Adaptive Implicit Maximum Likelihood Estimator (AI-MLE)¶

AI-MLE [9] extends I-MLE with an adaptive interpolation step.

AI-MLE uses the same finite-difference estimator as I-MLE but replaces the fixed step size \(\lambda\) with an adaptive choice driven by the magnitudes of the predicted cost and the upstream gradient,

\[\lambda_t = \alpha_t \cdot \frac{\|\hat{\mathbf{c}}\|_2}{\|\mathbf{d}\|_2},\]

where \(\mathbf{d}\) is the upstream task gradient and \(\alpha_t > 0\) is tuned online: when an exponential moving average of the fraction of nonzero gradient entries drops below one, \(\alpha_t\) is increased; otherwise it is decreased. This rescaling keeps the perturbation magnitude commensurate with \(\hat{\mathbf{c}}\) and decouples the step from the absolute scale of \(\mathbf{d}\), removing the need to tune \(\lambda\) by hand.

pyepo.func.AIMLE: alias of adaptiveImplicitMLE

Training loop:

aimle = pyepo.func.AIMLE(optmodel, n_samples=2, sigma=1.0, processes=2)
criterion = nn.L1Loss()

for epoch in range(20):
    for x, c, w, z in dataloader:
        cp = predmodel(x)
        we = aimle(cp)
        loss = criterion(we, w)
        optimizer.zero_grad()
        loss.backward()
        optimizer.step()

Regularized Methods¶

A pure linear optimization layer is not differentiable: the optimal solution \(\mathbf{w}^*(\hat{\mathbf{c}}) = \arg\min_{\mathbf{w} \in \mathcal{S}} \hat{\mathbf{c}}^\top \mathbf{w}\) is piecewise constant in \(\hat{\mathbf{c}}\). It jumps between vertices of \(\mathcal{S}\), and its derivative is zero almost everywhere. Regularized methods fix this by adding a strongly convex regularizer \(\Omega\) to the linear objective, yielding a regularized solution

\[\hat{\mathbf{w}}_\Omega(\hat{\mathbf{c}}) = \arg\min_{\mathbf{w} \in \mathrm{conv}(\mathcal{S})} \hat{\mathbf{c}}^\top \mathbf{w} + \Omega(\mathbf{w}),\]

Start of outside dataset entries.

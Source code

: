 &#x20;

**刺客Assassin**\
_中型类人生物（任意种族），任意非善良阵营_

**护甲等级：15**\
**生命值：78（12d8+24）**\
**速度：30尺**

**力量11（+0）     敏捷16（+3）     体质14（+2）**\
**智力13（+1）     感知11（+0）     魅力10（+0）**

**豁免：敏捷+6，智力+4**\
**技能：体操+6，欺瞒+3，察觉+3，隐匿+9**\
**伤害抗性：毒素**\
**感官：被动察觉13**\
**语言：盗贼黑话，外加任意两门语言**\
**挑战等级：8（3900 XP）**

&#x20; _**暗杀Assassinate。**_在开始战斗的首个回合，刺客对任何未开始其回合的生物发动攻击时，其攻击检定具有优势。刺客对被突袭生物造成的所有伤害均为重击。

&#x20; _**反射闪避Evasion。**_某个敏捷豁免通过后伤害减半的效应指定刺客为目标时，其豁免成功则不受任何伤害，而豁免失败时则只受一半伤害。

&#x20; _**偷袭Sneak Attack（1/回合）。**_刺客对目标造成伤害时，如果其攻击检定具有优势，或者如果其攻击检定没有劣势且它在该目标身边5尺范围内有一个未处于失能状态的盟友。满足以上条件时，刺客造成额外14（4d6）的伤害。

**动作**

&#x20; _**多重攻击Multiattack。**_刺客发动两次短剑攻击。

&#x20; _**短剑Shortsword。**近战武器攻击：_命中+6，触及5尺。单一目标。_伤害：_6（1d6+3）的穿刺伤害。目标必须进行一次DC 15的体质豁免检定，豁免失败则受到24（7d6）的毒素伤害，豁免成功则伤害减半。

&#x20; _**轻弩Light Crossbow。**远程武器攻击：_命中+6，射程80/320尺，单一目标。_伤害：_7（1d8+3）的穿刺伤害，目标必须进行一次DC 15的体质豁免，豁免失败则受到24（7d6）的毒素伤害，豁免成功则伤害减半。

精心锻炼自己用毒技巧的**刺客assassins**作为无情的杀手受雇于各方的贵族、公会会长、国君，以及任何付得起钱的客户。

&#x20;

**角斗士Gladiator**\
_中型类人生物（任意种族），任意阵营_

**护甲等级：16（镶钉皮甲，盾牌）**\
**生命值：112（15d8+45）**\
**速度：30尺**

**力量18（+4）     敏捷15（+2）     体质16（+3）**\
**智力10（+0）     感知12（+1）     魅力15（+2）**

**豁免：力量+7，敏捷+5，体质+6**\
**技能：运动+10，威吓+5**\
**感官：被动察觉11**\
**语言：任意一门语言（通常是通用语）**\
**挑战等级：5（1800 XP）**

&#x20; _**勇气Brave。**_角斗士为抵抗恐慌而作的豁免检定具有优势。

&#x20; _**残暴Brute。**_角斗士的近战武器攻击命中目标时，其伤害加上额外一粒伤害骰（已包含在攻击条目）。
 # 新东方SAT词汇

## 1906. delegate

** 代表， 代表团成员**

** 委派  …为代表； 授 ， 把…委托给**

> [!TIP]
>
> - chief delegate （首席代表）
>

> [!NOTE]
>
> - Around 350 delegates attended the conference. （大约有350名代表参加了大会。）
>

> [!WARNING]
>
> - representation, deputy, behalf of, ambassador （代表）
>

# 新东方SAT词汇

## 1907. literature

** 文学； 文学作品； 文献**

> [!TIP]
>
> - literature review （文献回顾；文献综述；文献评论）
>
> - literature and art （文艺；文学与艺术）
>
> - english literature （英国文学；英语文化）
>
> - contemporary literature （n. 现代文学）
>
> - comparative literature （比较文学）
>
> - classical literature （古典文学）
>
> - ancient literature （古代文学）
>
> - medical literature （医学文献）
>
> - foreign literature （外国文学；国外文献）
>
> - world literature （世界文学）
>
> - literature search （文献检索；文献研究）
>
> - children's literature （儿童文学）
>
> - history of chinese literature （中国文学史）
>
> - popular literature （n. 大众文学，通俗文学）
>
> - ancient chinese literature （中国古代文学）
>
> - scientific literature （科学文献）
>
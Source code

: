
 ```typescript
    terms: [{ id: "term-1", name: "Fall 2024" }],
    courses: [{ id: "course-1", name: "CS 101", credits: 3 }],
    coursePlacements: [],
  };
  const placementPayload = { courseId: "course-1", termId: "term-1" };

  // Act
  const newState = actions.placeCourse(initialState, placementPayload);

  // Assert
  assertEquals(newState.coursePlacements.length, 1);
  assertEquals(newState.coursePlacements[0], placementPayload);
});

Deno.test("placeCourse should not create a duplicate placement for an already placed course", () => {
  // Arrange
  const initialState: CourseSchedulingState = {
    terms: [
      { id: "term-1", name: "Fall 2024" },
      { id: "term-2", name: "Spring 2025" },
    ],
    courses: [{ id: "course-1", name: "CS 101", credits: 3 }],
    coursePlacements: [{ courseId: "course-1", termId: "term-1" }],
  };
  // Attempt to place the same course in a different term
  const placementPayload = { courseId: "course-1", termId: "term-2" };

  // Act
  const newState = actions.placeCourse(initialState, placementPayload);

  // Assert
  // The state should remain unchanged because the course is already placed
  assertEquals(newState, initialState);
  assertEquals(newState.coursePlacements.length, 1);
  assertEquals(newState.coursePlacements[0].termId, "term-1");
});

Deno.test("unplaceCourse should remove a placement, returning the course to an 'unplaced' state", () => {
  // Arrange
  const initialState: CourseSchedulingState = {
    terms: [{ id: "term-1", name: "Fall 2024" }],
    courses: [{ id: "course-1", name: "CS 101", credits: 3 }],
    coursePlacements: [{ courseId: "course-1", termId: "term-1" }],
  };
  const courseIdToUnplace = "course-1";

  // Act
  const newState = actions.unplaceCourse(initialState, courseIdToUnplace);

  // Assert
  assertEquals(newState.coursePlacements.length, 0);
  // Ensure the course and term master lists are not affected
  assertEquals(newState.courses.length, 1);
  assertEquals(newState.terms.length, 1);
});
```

which is unique, lies inside \(\mathrm{conv}(\mathcal{S})\), and varies continuously with \(\hat{\mathbf{c}}\). This deterministic smoothing is dual to the stochastic smoothing of the perturbed methods above: both replace the piecewise-constant solution map with a continuous surrogate, the former via a convex regularizer and the latter via Monte Carlo averaging over a noise distribution [5].

PyEPO implements the L2 special case \(\Omega(\mathbf{w}) = \tfrac{\lambda}{2} \|\mathbf{w}\|_2^2\) and solves the regularized program with batched Frank-Wolfe iteration. Frank-Wolfe accesses \(\mathrm{conv}(\mathcal{S})\) through the original LP/ILP solver of \(\mathcal{S}\) (a linear minimization oracle). lambd is the L2 strength \(\lambda\); max_iter caps Frank-Wolfe iterations and tol is the convergence tolerance.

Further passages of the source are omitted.